[Given records — start]

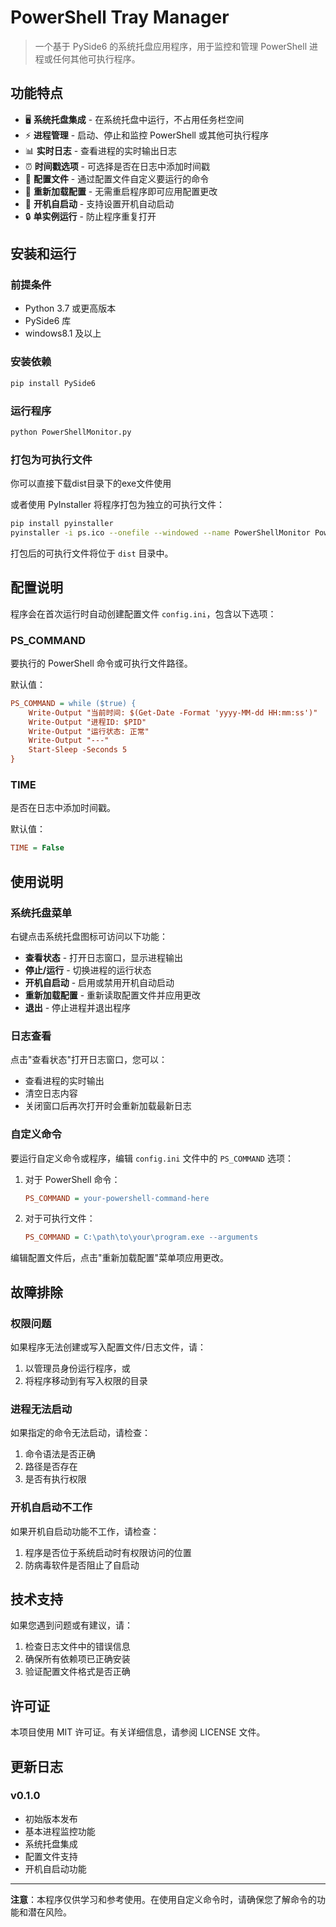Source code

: # PowerShell Tray Manager

> 一个基于 PySide6 的系统托盘应用程序，用于监控和管理 PowerShell 进程或任何其他可执行程序。

## 功能特点

- 🖥️ **系统托盘集成** - 在系统托盘中运行，不占用任务栏空间
- ⚡ **进程管理** - 启动、停止和监控 PowerShell 或其他可执行程序
- 📊 **实时日志** - 查看进程的实时输出日志
- ⏰ **时间戳选项** - 可选择是否在日志中添加时间戳
- 🔧 **配置文件** - 通过配置文件自定义要运行的命令
- 🔄 **重新加载配置** - 无需重启程序即可应用配置更改
- 🚀 **开机自启动** - 支持设置开机自动启动
- 🔒 **单实例运行** - 防止程序重复打开

## 安装和运行

### 前提条件

- Python 3.7 或更高版本
- PySide6 库
- windows8.1 及以上

### 安装依赖

```bash
pip install PySide6
```

### 运行程序

```bash
python PowerShellMonitor.py
```

### 打包为可执行文件

你可以直接下载dist目录下的exe文件使用

或者使用 PyInstaller 将程序打包为独立的可执行文件：

```bash
pip install pyinstaller
pyinstaller -i ps.ico --onefile --windowed --name PowerShellMonitor PowerShellMonitor.py
```

打包后的可执行文件将位于 `dist` 目录中。

## 配置说明

程序会在首次运行时自动创建配置文件 `config.ini`，包含以下选项：

### PS_COMMAND
要执行的 PowerShell 命令或可执行文件路径。

默认值：
```ini
PS_COMMAND = while ($true) {
    Write-Output "当前时间: $(Get-Date -Format 'yyyy-MM-dd HH:mm:ss')"
    Write-Output "进程ID: $PID"
    Write-Output "运行状态: 正常"
    Write-Output "---"
    Start-Sleep -Seconds 5
}
```

### TIME
是否在日志中添加时间戳。

默认值：
```ini
TIME = False
```

## 使用说明

### 系统托盘菜单

右键点击系统托盘图标可访问以下功能：

- **查看状态** - 打开日志窗口，显示进程输出
- **停止/运行** - 切换进程的运行状态
- **开机自启动** - 启用或禁用开机自动启动
- **重新加载配置** - 重新读取配置文件并应用更改
- **退出** - 停止进程并退出程序

### 日志查看

点击"查看状态"打开日志窗口，您可以：
- 查看进程的实时输出
- 清空日志内容
- 关闭窗口后再次打开时会重新加载最新日志

### 自定义命令

要运行自定义命令或程序，编辑 `config.ini` 文件中的 `PS_COMMAND` 选项：

1. 对于 PowerShell 命令：
   ```ini
   PS_COMMAND = your-powershell-command-here
   ```

2. 对于可执行文件：
   ```ini
   PS_COMMAND = C:\path\to\your\program.exe --arguments
   ```

编辑配置文件后，点击"重新加载配置"菜单项应用更改。

## 故障排除

### 权限问题

如果程序无法创建或写入配置文件/日志文件，请：
1. 以管理员身份运行程序，或
2. 将程序移动到有写入权限的目录

### 进程无法启动

如果指定的命令无法启动，请检查：
1. 命令语法是否正确
2. 路径是否存在
3. 是否有执行权限

### 开机自启动不工作

如果开机自启动功能不工作，请检查：
1. 程序是否位于系统启动时有权限访问的位置
2. 防病毒软件是否阻止了自启动

## 技术支持

如果您遇到问题或有建议，请：
1. 检查日志文件中的错误信息
2. 确保所有依赖项已正确安装
3. 验证配置文件格式是否正确

## 许可证

本项目使用 MIT 许可证。有关详细信息，请参阅 LICENSE 文件。

## 更新日志

### v0.1.0
- 初始版本发布
- 基本进程监控功能
- 系统托盘集成
- 配置文件支持
- 开机自启动功能

---

**注意**：本程序仅供学习和参考使用。在使用自定义命令时，请确保您了解命令的功能和潜在风险。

[Given records — finish]

→ **Your assignment**:
When a line in the material above includes "config", report that line by copying it.

→ **Output of the task**:
程序会在首次运行时自动创建配置文件 `config.ini`，包含以下选项：
要运行自定义命令或程序，编辑 `config.ini` 文件中的 `PS_COMMAND` 选项：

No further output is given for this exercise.